Data in this exercise:

━━━━

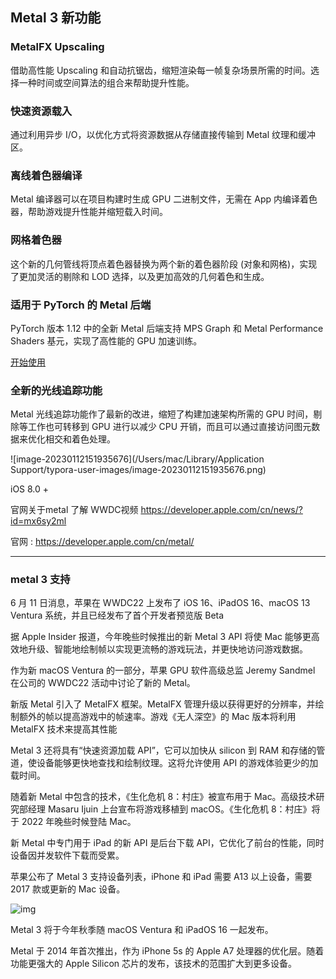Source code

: ## Metal 3 新功能

### MetalFX Upscaling

借助高性能 Upscaling 和自动抗锯齿，缩短渲染每一帧复杂场景所需的时间。选择一种时间或空间算法的组合来帮助提升性能。

### 快速资源载入

通过利用异步 I/O，以优化方式将资源数据从存储直接传输到 Metal 纹理和缓冲区。

### 离线着色器编译

Metal 编译器可以在项目构建时生成 GPU 二进制文件，无需在 App 内编译着色器，帮助游戏提升性能并缩短载入时间。

### 网格着色器

这个新的几何管线将顶点着色器替换为两个新的着色器阶段 (对象和网格)，实现了更加灵活的剔除和 LOD 选择，以及更加高效的几何着色和生成。

### 适用于 PyTorch 的 Metal 后端

PyTorch 版本 1.12 中的全新 Metal 后端支持 MPS Graph 和 Metal Performance Shaders 基元，实现了高性能的 GPU 加速训练。

[开始使用](https://developer.apple.com/metal/pytorch/)

### 全新的光线追踪功能

Metal 光线追踪功能作了最新的改进，缩短了构建加速架构所需的 GPU 时间，剔除等工作也可转移到 GPU 进行以减少 CPU 开销，而且可以通过直接访问图元数据来优化相交和着色处理。



![image-20230112151935676](/Users/mac/Library/Application Support/typora-user-images/image-20230112151935676.png)

iOS 8.0 +



官网关于metal 了解 WWDC视频  https://developer.apple.com/cn/news/?id=mx6sy2ml

官网 : https://developer.apple.com/cn/metal/

---



### metal 3 支持

6 月 11 日消息，苹果在 WWDC22 上发布了 iOS 16、iPadOS 16、macOS 13 Ventura 系统，并且已经发布了首个开发者预览版 Beta

据 Apple Insider 报道，今年晚些时候推出的新 Metal 3 API 将使 Mac 能够更高效地升级、智能地绘制帧以实现更流畅的游戏玩法，并更快地访问游戏数据。

作为新 macOS Ventura 的一部分，苹果 GPU 软件高级总监 Jeremy Sandmel 在公司的 WWDC22 活动中讨论了新的 Metal。

新版 Metal 引入了 MetalFX 框架。MetalFX 管理升级以获得更好的分辨率，并绘制额外的帧以提高游戏中的帧速率。游戏《无人深空》的 Mac 版本将利用 MetalFX 技术来提高其性能

Metal 3 还将具有“快速资源加载 API”，它可以加快从 silicon 到 RAM 和存储的管道，使设备能够更快地查找和绘制纹理。这将允许使用 API 的游戏体验更少的加载时间。

随着新 Metal 中包含的技术，《生化危机 8：村庄》被宣布用于 Mac。高级技术研究部经理 Masaru Ijuin 上台宣布将游戏移植到 macOS。《生化危机 8：村庄》将于 2022 年晚些时候登陆 Mac。

新 Metal 中专门用于 iPad 的新 API 是后台下载 API，它优化了前台的性能，同时设备因并发软件下载而受累。

苹果公布了 Metal 3 支持设备列表，iPhone 和 iPad 需要 A13 以上设备，需要 2017 款或更新的 Mac 设备。



![img](https://pics0.baidu.com/feed/622762d0f703918f6bb17ce427015f9d59eec407.jpeg@f_auto?token=7240606463f332246d4e013448ee22ad)



Metal 3 将于今年秋季随 macOS Ventura 和 iPadOS 16 一起发布。



Metal 于 2014 年首次推出，作为 iPhone 5s 的 Apple A7 处理器的优化层。随着功能更强大的 Apple Silicon 芯片的发布，该技术的范围扩大到更多设备。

━━━━

Exercise description:
Could you restate word for word the lines above, from the one that contains "借助高性能 Upscaling 和自动抗锯齿，缩短渲染每一帧复杂场景所需的时间。选择一种时间或空间算法的组合来帮助提升性能。" through the one that contains "新 Metal 中专门用于", and no others?

Expected output:
借助高性能 Upscaling 和自动抗锯齿，缩短渲染每一帧复杂场景所需的时间。选择一种时间或空间算法的组合来帮助提升性能。

### 快速资源载入

通过利用异步 I/O，以优化方式将资源数据从存储直接传输到 Metal 纹理和缓冲区。

### 离线着色器编译

Metal 编译器可以在项目构建时生成 GPU 二进制文件，无需在 App 内编译着色器，帮助游戏提升性能并缩短载入时间。

### 网格着色器

这个新的几何管线将顶点着色器替换为两个新的着色器阶段 (对象和网格)，实现了更加灵活的剔除和 LOD 选择，以及更加高效的几何着色和生成。

### 适用于 PyTorch 的 Metal 后端

PyTorch 版本 1.12 中的全新 Metal 后端支持 MPS Graph 和 Metal Performance Shaders 基元，实现了高性能的 GPU 加速训练。

[开始使用](https://developer.apple.com/metal/pytorch/)

### 全新的光线追踪功能

Metal 光线追踪功能作了最新的改进，缩短了构建加速架构所需的 GPU 时间，剔除等工作也可转移到 GPU 进行以减少 CPU 开销，而且可以通过直接访问图元数据来优化相交和着色处理。



![image-20230112151935676](/Users/mac/Library/Application Support/typora-user-images/image-20230112151935676.png)

iOS 8.0 +



官网关于metal 了解 WWDC视频  https://developer.apple.com/cn/news/?id=mx6sy2ml

官网 : https://developer.apple.com/cn/metal/

---



### metal 3 支持

6 月 11 日消息，苹果在 WWDC22 上发布了 iOS 16、iPadOS 16、macOS 13 Ventura 系统，并且已经发布了首个开发者预览版 Beta

据 Apple Insider 报道，今年晚些时候推出的新 Metal 3 API 将使 Mac 能够更高效地升级、智能地绘制帧以实现更流畅的游戏玩法，并更快地访问游戏数据。

作为新 macOS Ventura 的一部分，苹果 GPU 软件高级总监 Jeremy Sandmel 在公司的 WWDC22 活动中讨论了新的 Metal。

新版 Metal 引入了 MetalFX 框架。MetalFX 管理升级以获得更好的分辨率，并绘制额外的帧以提高游戏中的帧速率。游戏《无人深空》的 Mac 版本将利用 MetalFX 技术来提高其性能

Metal 3 还将具有“快速资源加载 API”，它可以加快从 silicon 到 RAM 和存储的管道，使设备能够更快地查找和绘制纹理。这将允许使用 API 的游戏体验更少的加载时间。

随着新 Metal 中包含的技术，《生化危机 8：村庄》被宣布用于 Mac。高级技术研究部经理 Masaru Ijuin 上台宣布将游戏移植到 macOS。《生化危机 8：村庄》将于 2022 年晚些时候登陆 Mac。

新 Metal 中专门用于 iPad 的新 API 是后台下载 API，它优化了前台的性能，同时设备因并发软件下载而受累。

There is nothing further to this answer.